Can’t believe any band anywhere playing small venues would risk this catastrophe – especially with modern LED lights and the computers to time them
an unspeakable and really unforgivable tragedy, normanb. I read today that HALF the victims went to the same college at Universidade Federal de Santa Maria. Can you even imagine!
So, Elliott, how do we get the people who don’t want health and safety regulations to start wanting them?
Does the economy need to break down yet further before people see?
Unfortunately, tragedies like this one, sad to say.
Such is the nature of reactive vs proactive problem solving (unless ALEC is involved). Any regulation of anything is sure to gore
someone’ssome interest group’s ox.You know, my first reaction to this was, “Wait, we’ve been here before! Didn’t they know about the Rhode Island club?”
And then I realized that it’s very likely neither the owners nor the band ever heard of it. The locations are very far apart geographically, and probably every one involved is too young to have been paying attention anyway.
It often seems to me that the wheel must be reinvented every generation or two, because people don’t pay attention to history. I’d include the vaccine panics, too. The parents who think the chance of a bad vaccine reaction would be worse than the illness — polio, whooping cough, measles, mumps, chicken pox– think so because they’re too young to have experienced the pre-vaccine days. They have no memory of epidemics of children becoming paralyzed or dying from these preventable diseases, and now that the diseases are so rare, they can’t “get” the emotional response to the dread parents of pre-vaccine years had to the discovery of a way to prevent those things.
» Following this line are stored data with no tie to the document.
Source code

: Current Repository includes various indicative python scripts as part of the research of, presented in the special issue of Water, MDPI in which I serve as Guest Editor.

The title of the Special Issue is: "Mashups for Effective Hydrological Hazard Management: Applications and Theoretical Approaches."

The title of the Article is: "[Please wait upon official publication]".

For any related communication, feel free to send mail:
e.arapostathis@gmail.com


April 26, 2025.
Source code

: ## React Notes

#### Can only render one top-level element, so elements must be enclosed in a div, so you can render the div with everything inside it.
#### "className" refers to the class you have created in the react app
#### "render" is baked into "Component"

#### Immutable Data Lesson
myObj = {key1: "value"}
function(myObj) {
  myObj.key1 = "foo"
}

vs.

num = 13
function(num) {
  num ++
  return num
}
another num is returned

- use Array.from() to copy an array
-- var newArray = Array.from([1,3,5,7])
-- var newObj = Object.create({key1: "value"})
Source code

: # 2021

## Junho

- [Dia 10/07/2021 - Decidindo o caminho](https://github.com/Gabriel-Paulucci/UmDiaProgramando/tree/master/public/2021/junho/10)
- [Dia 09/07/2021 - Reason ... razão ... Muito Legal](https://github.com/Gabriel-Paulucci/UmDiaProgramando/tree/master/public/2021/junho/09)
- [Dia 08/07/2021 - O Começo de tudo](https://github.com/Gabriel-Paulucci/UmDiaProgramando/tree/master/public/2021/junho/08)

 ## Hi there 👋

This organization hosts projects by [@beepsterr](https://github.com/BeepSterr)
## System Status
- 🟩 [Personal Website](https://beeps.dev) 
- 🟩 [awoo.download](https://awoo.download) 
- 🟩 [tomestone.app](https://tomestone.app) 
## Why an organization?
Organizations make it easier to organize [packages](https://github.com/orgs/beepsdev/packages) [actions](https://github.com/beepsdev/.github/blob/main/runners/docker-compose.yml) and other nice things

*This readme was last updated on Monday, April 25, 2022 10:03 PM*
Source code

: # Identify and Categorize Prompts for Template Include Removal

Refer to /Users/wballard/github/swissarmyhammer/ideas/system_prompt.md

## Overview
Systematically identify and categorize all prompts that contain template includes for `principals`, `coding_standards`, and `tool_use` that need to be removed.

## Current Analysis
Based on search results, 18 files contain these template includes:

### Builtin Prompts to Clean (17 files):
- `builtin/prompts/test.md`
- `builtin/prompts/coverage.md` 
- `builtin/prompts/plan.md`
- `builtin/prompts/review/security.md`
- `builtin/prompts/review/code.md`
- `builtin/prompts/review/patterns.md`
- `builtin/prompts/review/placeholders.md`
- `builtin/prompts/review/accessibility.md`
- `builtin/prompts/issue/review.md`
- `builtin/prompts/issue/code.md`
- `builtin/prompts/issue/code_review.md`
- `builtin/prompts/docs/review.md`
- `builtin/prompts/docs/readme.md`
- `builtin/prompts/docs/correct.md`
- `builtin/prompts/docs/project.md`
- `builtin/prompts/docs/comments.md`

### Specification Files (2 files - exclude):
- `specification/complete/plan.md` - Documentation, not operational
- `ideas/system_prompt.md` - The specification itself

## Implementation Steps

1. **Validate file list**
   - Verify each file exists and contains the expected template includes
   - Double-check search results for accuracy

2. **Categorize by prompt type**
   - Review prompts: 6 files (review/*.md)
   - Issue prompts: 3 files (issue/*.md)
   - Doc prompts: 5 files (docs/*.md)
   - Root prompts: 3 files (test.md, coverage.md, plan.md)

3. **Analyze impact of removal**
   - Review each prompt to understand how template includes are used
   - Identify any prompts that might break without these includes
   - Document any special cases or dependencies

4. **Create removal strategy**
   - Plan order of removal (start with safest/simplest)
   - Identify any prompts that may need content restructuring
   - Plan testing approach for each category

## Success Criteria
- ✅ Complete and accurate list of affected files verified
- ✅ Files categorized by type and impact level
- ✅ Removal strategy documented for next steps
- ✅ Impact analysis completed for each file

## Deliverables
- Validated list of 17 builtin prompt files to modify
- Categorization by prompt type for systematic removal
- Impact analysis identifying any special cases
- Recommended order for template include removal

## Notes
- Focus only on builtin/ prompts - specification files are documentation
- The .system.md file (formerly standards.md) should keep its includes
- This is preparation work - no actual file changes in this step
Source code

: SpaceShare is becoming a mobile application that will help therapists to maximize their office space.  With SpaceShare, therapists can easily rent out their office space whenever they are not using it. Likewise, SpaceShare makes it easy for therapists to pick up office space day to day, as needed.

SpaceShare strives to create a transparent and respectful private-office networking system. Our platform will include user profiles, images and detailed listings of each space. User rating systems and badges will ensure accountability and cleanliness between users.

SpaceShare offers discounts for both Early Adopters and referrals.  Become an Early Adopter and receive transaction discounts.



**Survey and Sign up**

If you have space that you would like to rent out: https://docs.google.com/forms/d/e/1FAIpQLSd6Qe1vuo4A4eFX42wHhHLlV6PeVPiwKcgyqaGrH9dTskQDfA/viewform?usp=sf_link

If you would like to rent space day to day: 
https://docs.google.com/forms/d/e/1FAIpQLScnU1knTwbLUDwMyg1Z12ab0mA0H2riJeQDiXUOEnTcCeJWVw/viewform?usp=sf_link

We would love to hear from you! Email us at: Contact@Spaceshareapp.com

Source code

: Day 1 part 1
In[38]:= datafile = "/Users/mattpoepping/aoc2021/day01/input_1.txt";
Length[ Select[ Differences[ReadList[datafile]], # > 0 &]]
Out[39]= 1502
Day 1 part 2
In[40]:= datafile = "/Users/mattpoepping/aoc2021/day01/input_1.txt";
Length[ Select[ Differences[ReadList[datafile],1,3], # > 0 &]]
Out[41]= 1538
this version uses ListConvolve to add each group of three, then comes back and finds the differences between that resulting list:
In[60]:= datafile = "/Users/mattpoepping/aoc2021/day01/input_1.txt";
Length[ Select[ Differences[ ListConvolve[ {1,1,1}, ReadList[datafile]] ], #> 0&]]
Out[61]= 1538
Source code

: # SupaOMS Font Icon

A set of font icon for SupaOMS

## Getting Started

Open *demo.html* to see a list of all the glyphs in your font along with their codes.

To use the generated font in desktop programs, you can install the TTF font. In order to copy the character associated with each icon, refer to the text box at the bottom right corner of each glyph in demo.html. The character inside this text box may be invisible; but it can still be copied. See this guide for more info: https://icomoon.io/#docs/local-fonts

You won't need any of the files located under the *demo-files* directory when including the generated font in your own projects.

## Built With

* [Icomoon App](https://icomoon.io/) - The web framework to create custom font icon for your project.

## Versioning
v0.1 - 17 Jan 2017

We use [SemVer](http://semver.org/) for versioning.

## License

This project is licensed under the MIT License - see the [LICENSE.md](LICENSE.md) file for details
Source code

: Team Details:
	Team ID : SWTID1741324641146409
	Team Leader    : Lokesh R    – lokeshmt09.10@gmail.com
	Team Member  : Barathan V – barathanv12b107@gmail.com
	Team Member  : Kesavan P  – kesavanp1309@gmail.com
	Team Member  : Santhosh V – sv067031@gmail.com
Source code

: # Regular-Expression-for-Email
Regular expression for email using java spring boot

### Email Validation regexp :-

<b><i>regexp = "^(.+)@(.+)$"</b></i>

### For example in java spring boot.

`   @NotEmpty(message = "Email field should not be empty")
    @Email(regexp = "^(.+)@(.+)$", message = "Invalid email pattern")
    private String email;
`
A-yup. Can’t get my neices, nephews or grandchildren to realize what it waas like when we (in Michigan, 1960′s, IIRC — at least, within my memory) had Help Wanted in four categories: Male, Female, Colored Male, Colored Female. Abortions were induced/done with coathangers, quinine was also popular, ditto repeated jumping off chairs or ladders, or by failed med students in grotty apartments.
Legislation, regulation, so important. Changes our lives, then our children, or theirs, forget.
Well, yes, but what is even more
unfortunatefucked up is that there are people who, even in the face of preventable tragedy just like this, still don’t want any regulations or oversight at all. Tsunami warning systems comes to mind.